It was impossible to imagine a cay better answering to my conchologist's
description of Short Shrift Island. Its situation and general character,
too, bore out the surmise. On landing, also, we found that it answered
in two important particulars to Tobias's narrative. We found, as he had
declared, that there was good water there for passing ships. Also, we
found, in addition to the usual scrub, that cabbage-wood trees grew
there very plentifully, particularly, as he said, on the highest part of
the island. Our conjectures were presently confirmed by the captain of a
little sponging boat that, an hour after our arrival, put in for water.

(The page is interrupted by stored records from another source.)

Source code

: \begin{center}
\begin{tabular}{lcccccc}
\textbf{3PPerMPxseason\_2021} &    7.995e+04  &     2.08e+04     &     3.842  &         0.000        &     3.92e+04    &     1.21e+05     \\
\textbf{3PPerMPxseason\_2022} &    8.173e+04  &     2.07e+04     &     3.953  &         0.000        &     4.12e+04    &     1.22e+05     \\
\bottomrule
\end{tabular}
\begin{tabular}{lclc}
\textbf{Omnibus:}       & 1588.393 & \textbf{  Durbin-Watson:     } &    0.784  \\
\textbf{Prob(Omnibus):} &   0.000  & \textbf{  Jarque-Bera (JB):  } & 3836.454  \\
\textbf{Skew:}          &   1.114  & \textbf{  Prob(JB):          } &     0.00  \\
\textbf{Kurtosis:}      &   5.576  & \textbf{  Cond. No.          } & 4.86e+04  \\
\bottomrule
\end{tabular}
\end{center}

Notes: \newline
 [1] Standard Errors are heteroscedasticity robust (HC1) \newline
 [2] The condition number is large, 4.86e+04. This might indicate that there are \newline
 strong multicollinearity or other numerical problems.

Yes, he said, it was ---- Cay (giving it the name by which it was
generally known, and by which the conchologist had first mentioned it to
me). So, having talked it all over with Tom, I decided that here we
would stay for a time, and try our luck.
But, first, having heard from the sponging captain, that he was en
route for Nassau, I gave him a letter to Charlie Webster, telling him of
our whereabouts, in case he should have sudden need of me with regard to
Tobias.
It was too late to begin treasure-hunting that day, but Tom and I made
an early start, the following morning, prospecting the island--I having
set the men to work gathering shells, in the hope of being able to
oblige my shell-loving friend. The island was but a small cay compared
with that of Dead Men's Shoes,--on which we had so memorably laboured
side by side--some five miles long and two broad. It was a pretty little
island, rising here and there into low hills, and surprising us now and
again with belts of pine trees. But, of course, the cabbage-wood tree
was our special tree; and, as I said before, this grew plentifully. All
too plentifully, indeed; and cabbage-wood stumps, alas! were scarcely
more rare.
The reader may recall that Tobias's narrative, in reference to his
second "pod" of one million dollars, had run: "_On the highest point of
this Short Shrift Island is a large cabbage-wood stump, and twenty feet
south of that stump is the treasure, buried five feet deep and can be
found without difficulty._" But which was the highest point? There were
several hillocks that might claim to be that--all about equal in height.
We visited them all in succession. There was a "large cabbage-wood
stump" on each and all of them! It had seemed an absurdly inadequate
direction, even as we had talked the narrative over in John Saunders's
snuggery. But, confronted with so many "large cabbage-wood stumps," one
began to suspect Henry P. Tobias of having been a humourist, and to
wonder whether John Saunders was not right after all, and the whole
manuscript merely a hoax for the benefit of buried-treasure cranks like
myself.
However, as the high points of the island were only seven in all, it was
no difficult matter to try them all out, one by one, as we had plenty of
time and plenty of hands for the work. For, of course, it would have
been idle to attempt any concealment of my object from the crew.
Therefore, I took them from their shell-gathering, and, having duly
measured out twenty feet south from each promising cabbage-wood stump,
set them to work. They worked with a will, for I promised them a
generous share of whatever we found.
Alas! it was an inexpensive promise, for, when we had duly turned up the
ground, not only twenty feet, but thirty, forty, and fifty feet, not
only south but north, east and west of the various cabbage-wood stumps
on the seven various eminences, we were none of us the richer by a
single piece of eight. Then we tried the other cabbage-wood stumps on
lower ground, and any other likely looking spots, till, after working
for nearly a fortnight, we must have dug up most of the island.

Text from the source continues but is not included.